И правая дева ей вторила:
— А я — Небесная Душа!
— Нас сюда злая Мара заперла, — опять они вместе сказали, — А когда-то мы в одном теле соединялись. Было это давно, во времена светлой Лаймы.
Кинулся тогда Дундур к тем дверям и попытался их сходу выломать. Да только старался он зря, ибо не ломались ни двери стальные, ни решётки узорчатые…
— Эх, парень, — сказала ему тогда Небесная Дева, — так-то ты двери эти не откроешь! А вот глянь-ка туда. Видишь — в стене торчат два ключа?
Посмотрел Дундур, куда Дева ему указывала, а там действительно два выступа вычурных из стены торчали, один над другим — он бы ни в жизнь не догадался, что это были ключи.
— Вижу, — он говорит.
— Поверни один из этих ключей, — продолжала ангельским голоском Душа Небесная, — Но только один! Этим ты откроешь какую-нибудь из наших дверей, и хоть одну из нас, да на волю выпустишь.

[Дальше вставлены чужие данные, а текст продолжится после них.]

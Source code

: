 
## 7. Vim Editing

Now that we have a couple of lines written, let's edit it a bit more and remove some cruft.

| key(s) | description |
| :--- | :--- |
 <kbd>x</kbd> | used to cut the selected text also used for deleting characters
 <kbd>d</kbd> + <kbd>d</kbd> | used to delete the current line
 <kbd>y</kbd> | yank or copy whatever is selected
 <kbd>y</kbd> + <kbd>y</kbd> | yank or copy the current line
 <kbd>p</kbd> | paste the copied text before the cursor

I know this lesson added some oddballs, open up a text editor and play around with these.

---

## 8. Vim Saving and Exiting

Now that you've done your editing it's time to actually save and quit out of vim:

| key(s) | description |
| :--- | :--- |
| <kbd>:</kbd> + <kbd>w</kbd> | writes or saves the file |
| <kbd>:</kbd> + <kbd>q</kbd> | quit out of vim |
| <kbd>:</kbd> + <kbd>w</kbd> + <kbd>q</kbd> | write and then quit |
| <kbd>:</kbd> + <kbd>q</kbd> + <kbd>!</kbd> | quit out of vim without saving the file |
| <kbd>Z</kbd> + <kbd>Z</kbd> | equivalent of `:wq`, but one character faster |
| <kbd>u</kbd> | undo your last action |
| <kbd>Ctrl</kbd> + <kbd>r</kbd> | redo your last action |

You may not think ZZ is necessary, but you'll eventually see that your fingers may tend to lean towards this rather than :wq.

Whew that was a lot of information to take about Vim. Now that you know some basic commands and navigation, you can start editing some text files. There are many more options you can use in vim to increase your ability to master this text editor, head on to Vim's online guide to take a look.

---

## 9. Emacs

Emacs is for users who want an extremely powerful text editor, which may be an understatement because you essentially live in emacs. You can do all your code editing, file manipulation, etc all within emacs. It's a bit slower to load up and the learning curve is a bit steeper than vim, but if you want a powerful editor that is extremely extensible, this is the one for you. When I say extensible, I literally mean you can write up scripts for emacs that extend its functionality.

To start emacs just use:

С колотящимся в груди сердцем подошёл Слепень к волшебным этим ключам, подумал затем немного — а, была, не была! — и повернул ключ, сверху находящийся. Размышлял он так: «Небесная Душа повыше должна находиться, чем Душа Земная! Поверну верхний ключ и, наверное, не прогадаю!» Ведь дева справа намного больше ему по сердцу пришлась, чем сестра её земная.
Звяк!!! Мелодично щёлкнул замок, и… не правая, а левая дверь отворилася плавно!
Выскочила из темницы своей Душа Земная, и громко завизжав, бросилась к избавителю своему на шею обниматься. А Душа Небесная вздохнула лишь и явно опечалилась.
Посмотрел Дундур тогда на узницу оставшуюся и развёл лишь руками: ничего, мол, тут не поделаешь — знать, это судьба…
Но на всякий случай он и оставшийся ключ повращал, да только из затеи этой у него не получилось ничегошеньки: ключ более не работал.
— Видимо, не время ещё Небесной Душе на белом свете воплощаться, — молвила грустным голосом узница оставшаяся, — Прощай, сестрица, и ты, богатырь, прощай! Вы уж меня там не забывайте!